** EXERCISE INSTRUCTIONS **
For each entry, repeat the text exactly and omit any picture it holds.

[Document images with source code]

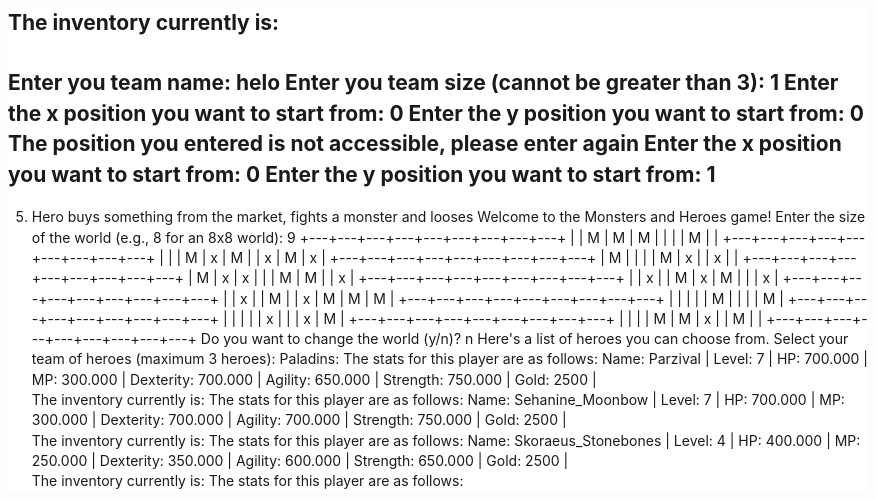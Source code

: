 The inventory currently is:
----------------------------------------
Enter you team name:
helo
Enter you team size (cannot be greater than 3):
1
Enter the x position you want to start from:
0
Enter the y position you want to start from:
0
The position you entered is not accessible, please enter again
Enter the x position you want to start from:
0
Enter the y position you want to start from:
1
----------------------------------------------------------------------------------------------------------------------
5. Hero buys something from the market, fights a monster and looses
   Welcome to the Monsters and Heroes game!
   Enter the size of the world (e.g., 8 for an 8x8 world):
   9
   +---+---+---+---+---+---+---+---+---+
   |   | M | M | M |   |   |   | M |   |
   +---+---+---+---+---+---+---+---+---+
   |   |   | M | x | M |   | x | M | x |
   +---+---+---+---+---+---+---+---+---+
   | M |   |   |   | M | x |   | x |   |
   +---+---+---+---+---+---+---+---+---+
   | M | x | x |   |   | M | M |   | x |
   +---+---+---+---+---+---+---+---+---+
   |   | x |   | M | x | M |   |   | x |
   +---+---+---+---+---+---+---+---+---+
   |   | x |   | M |   | x | M | M | M |
   +---+---+---+---+---+---+---+---+---+
   |   |   |   |   | M |   |   |   | M |
   +---+---+---+---+---+---+---+---+---+
   |   |   |   |   | x |   |   | x | M |
   +---+---+---+---+---+---+---+---+---+
   |   |   |   | M | M | x |   | M |   |
   +---+---+---+---+---+---+---+---+---+
   Do you want to change the world (y/n)?
   n
   Here's a list of heroes you can choose from. Select your team of heroes (maximum 3 heroes):
   Paladins:
   The stats for this player are as follows:
   Name: Parzival  |  Level: 7  |  HP: 700.000  |  MP: 300.000  |  Dexterity: 700.000  |  Agility: 650.000  |  Strength: 750.000  |  Gold: 2500  |  
   The inventory currently is:
   The stats for this player are as follows:
   Name: Sehanine_Moonbow  |  Level: 7  |  HP: 700.000  |  MP: 300.000  |  Dexterity: 700.000  |  Agility: 700.000  |  Strength: 750.000  |  Gold: 2500  |  
   The inventory currently is:
   The stats for this player are as follows:
   Name: Skoraeus_Stonebones  |  Level: 4  |  HP: 400.000  |  MP: 250.000  |  Dexterity: 350.000  |  Agility: 600.000  |  Strength: 650.000  |  Gold: 2500  |  
   The inventory currently is:
   The stats for this player are as follows:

** RESULT OF THE EXERCISE **
Source code

: The inventory currently is:
----------------------------------------
Enter you team name:
helo
Enter you team size (cannot be greater than 3):
1
Enter the x position you want to start from:
0
Enter the y position you want to start from:
0
The position you entered is not accessible, please enter again
Enter the x position you want to start from:
0
Enter the y position you want to start from:
1
----------------------------------------------------------------------------------------------------------------------
5. Hero buys something from the market, fights a monster and looses
   Welcome to the Monsters and Heroes game!
   Enter the size of the world (e.g., 8 for an 8x8 world):
   9
   +---+---+---+---+---+---+---+---+---+
   |   | M | M | M |   |   |   | M |   |
   +---+---+---+---+---+---+---+---+---+
   |   |   | M | x | M |   | x | M | x |
   +---+---+---+---+---+---+---+---+---+
   | M |   |   |   | M | x |   | x |   |
   +---+---+---+---+---+---+---+---+---+
   | M | x | x |   |   | M | M |   | x |
   +---+---+---+---+---+---+---+---+---+
   |   | x |   | M | x | M |   |   | x |
   +---+---+---+---+---+---+---+---+---+
   |   | x |   | M |   | x | M | M | M |
   +---+---+---+---+---+---+---+---+---+
   |   |   |   |   | M |   |   |   | M |
   +---+---+---+---+---+---+---+---+---+
   |   |   |   |   | x |   |   | x | M |
   +---+---+---+---+---+---+---+---+---+
   |   |   |   | M | M | x |   | M |   |
   +---+---+---+---+---+---+---+---+---+
   Do you want to change the world (y/n)?
   n
   Here's a list of heroes you can choose from. Select your team of heroes (maximum 3 heroes):
   Paladins:
   The stats for this player are as follows:
   Name: Parzival  |  Level: 7  |  HP: 700.000  |  MP: 300.000  |  Dexterity: 700.000  |  Agility: 650.000  |  Strength: 750.000  |  Gold: 2500  |  
   The inventory currently is:
   The stats for this player are as follows:
   Name: Sehanine_Moonbow  |  Level: 7  |  HP: 700.000  |  MP: 300.000  |  Dexterity: 700.000  |  Agility: 700.000  |  Strength: 750.000  |  Gold: 2500  |  
   The inventory currently is:
   The stats for this player are as follows:
   Name: Skoraeus_Stonebones  |  Level: 4  |  HP: 400.000  |  MP: 250.000  |  Dexterity: 350.000  |  Agility: 600.000  |  Strength: 650.000  |  Gold: 2500  |  
   The inventory currently is:
   The stats for this player are as follows:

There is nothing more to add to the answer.